In 1932, having run unsuccessfully as a Progressive delegate to the 1932 Republican National Convention, he was unseated in the Republican primary by Edward Grassman, who won the subsequent general election and would hold the seat until 1953. In 1934, he came in fourth in a four-way race for the Progressive nomination for lieutenant governor; in 1938, he came in third in a three-way race for the Progressive nomination for Wisconsin's 1st congressional district (another office which Blanchard had once held); in 1940, he received the nomination, and came in second (ahead of the Democrat) to incumbent Republican Stephen Bolles.

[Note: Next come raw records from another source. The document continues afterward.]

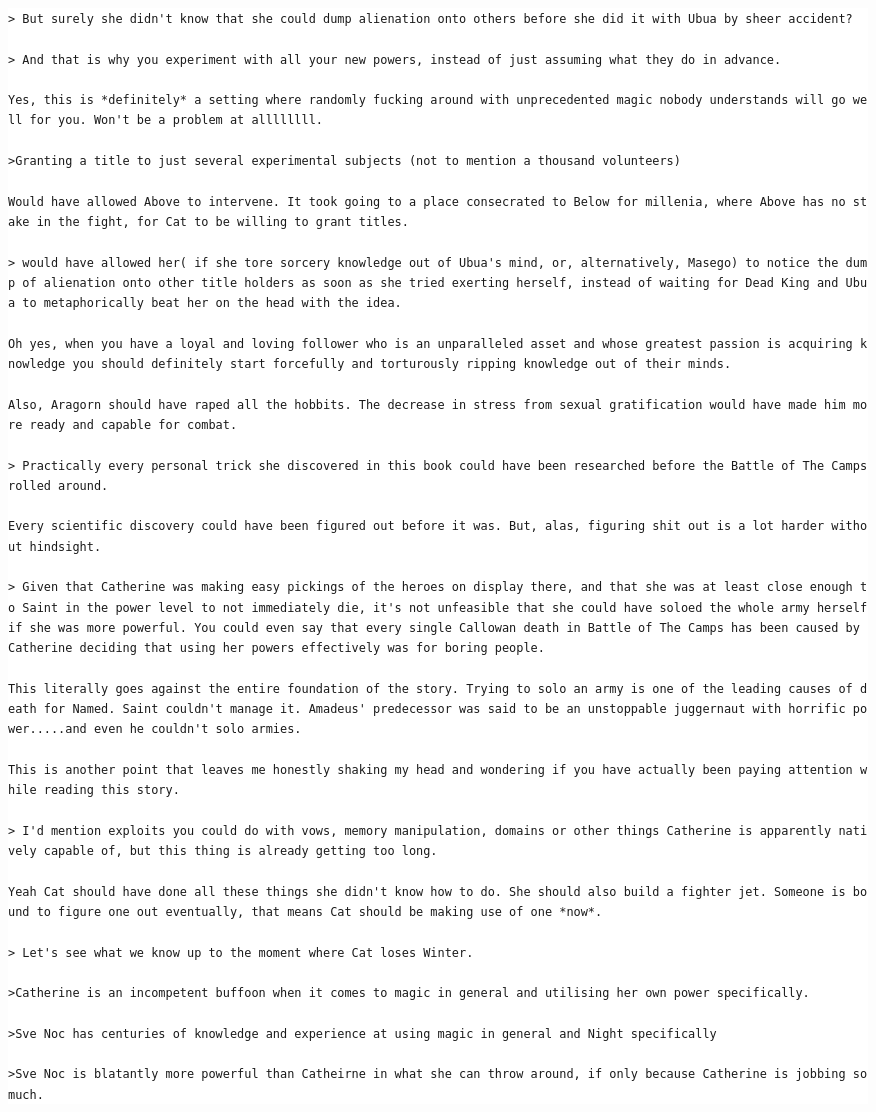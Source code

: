     > But surely she didn't know that she could dump alienation onto others before she did it with Ubua by sheer accident?

    > And that is why you experiment with all your new powers, instead of just assuming what they do in advance.

    Yes, this is *definitely* a setting where randomly fucking around with unprecedented magic nobody understands will go well for you. Won't be a problem at allllllll.

    >Granting a title to just several experimental subjects (not to mention a thousand volunteers)

    Would have allowed Above to intervene. It took going to a place consecrated to Below for millenia, where Above has no stake in the fight, for Cat to be willing to grant titles.

    > would have allowed her( if she tore sorcery knowledge out of Ubua's mind, or, alternatively, Masego) to notice the dump of alienation onto other title holders as soon as she tried exerting herself, instead of waiting for Dead King and Ubua to metaphorically beat her on the head with the idea.

    Oh yes, when you have a loyal and loving follower who is an unparalleled asset and whose greatest passion is acquiring knowledge you should definitely start forcefully and torturously ripping knowledge out of their minds.

    Also, Aragorn should have raped all the hobbits. The decrease in stress from sexual gratification would have made him more ready and capable for combat.

    > Practically every personal trick she discovered in this book could have been researched before the Battle of The Camps rolled around.

    Every scientific discovery could have been figured out before it was. But, alas, figuring shit out is a lot harder without hindsight.

    > Given that Catherine was making easy pickings of the heroes on display there, and that she was at least close enough to Saint in the power level to not immediately die, it's not unfeasible that she could have soloed the whole army herself if she was more powerful. You could even say that every single Callowan death in Battle of The Camps has been caused by Catherine deciding that using her powers effectively was for boring people.

    This literally goes against the entire foundation of the story. Trying to solo an army is one of the leading causes of death for Named. Saint couldn't manage it. Amadeus' predecessor was said to be an unstoppable juggernaut with horrific power.....and even he couldn't solo armies.

    This is another point that leaves me honestly shaking my head and wondering if you have actually been paying attention while reading this story.

    > I'd mention exploits you could do with vows, memory manipulation, domains or other things Catherine is apparently natively capable of, but this thing is already getting too long.

    Yeah Cat should have done all these things she didn't know how to do. She should also build a fighter jet. Someone is bound to figure one out eventually, that means Cat should be making use of one *now*.

    > Let's see what we know up to the moment where Cat loses Winter.

    >Catherine is an incompetent buffoon when it comes to magic in general and utilising her own power specifically.

    >Sve Noc has centuries of knowledge and experience at using magic in general and Night specifically

    >Sve Noc is blatantly more powerful than Catheirne in what she can throw around, if only because Catherine is jobbing so much.
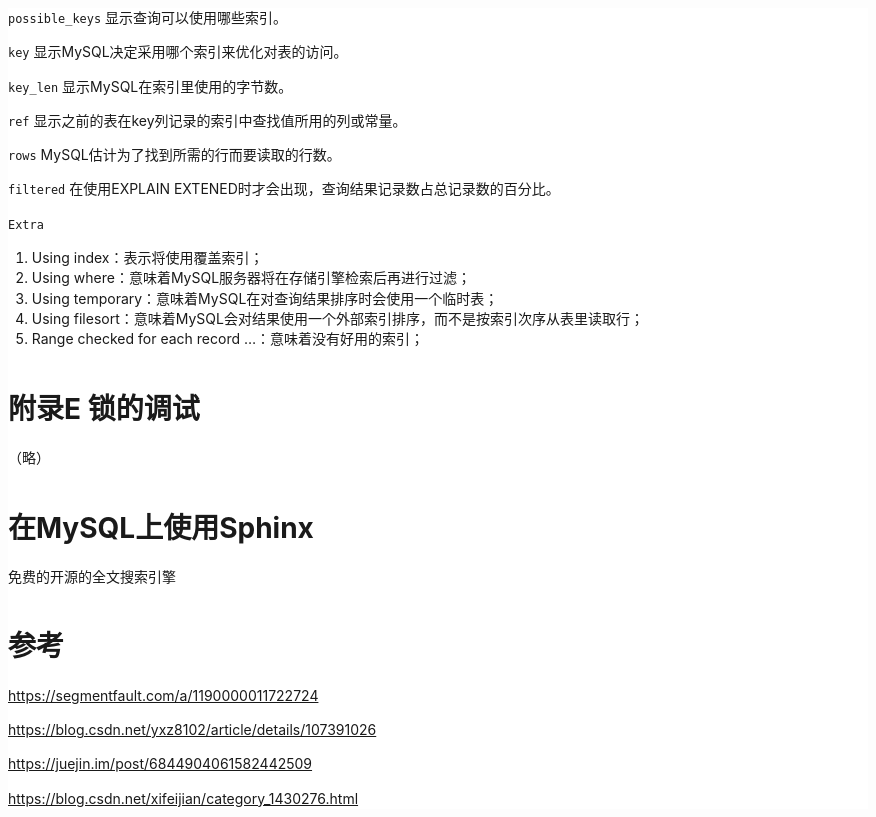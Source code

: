 `possible_keys` 显示查询可以使用哪些索引。

`key` 显示MySQL决定采用哪个索引来优化对表的访问。

`key_len` 显示MySQL在索引里使用的字节数。

`ref` 显示之前的表在key列记录的索引中查找值所用的列或常量。

`rows` MySQL估计为了找到所需的行而要读取的行数。

`filtered` 在使用EXPLAIN EXTENED时才会出现，查询结果记录数占总记录数的百分比。

```
Extra
```

1. Using index：表示将使用覆盖索引；
2. Using where：意味着MySQL服务器将在存储引擎检索后再进行过滤；
3. Using temporary：意味着MySQL在对查询结果排序时会使用一个临时表；
4. Using filesort：意味着MySQL会对结果使用一个外部索引排序，而不是按索引次序从表里读取行；
5. Range checked for each record …：意味着没有好用的索引；

# 附录E 锁的调试

（略）

# 在MySQL上使用Sphinx

免费的开源的全文搜索引擎

# 参考

https://segmentfault.com/a/1190000011722724

https://blog.csdn.net/yxz8102/article/details/107391026

https://juejin.im/post/6844904061582442509

https://blog.csdn.net/xifeijian/category_1430276.html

By 1942, he had returned to the Republican Party, and sought (unsuccessfully) nomination to the State Senate; in 1948 and 1950, to the Assembly (in both cases losing again to Grassman); and in 1952 for the Assembly, losing to eventual victor Clyde Jewett (Grassman was not a candidate). At the 1952 Republican Party 1st Congressional District convention, he was one of the few delegates arguing for one man one vote reapportionment of the State Senate. Slagg also served as city attorney and mayor of Edgerton, Wisconsin and Rock County, Wisconsin family court commissioner. Slagg died on December 22, 1978.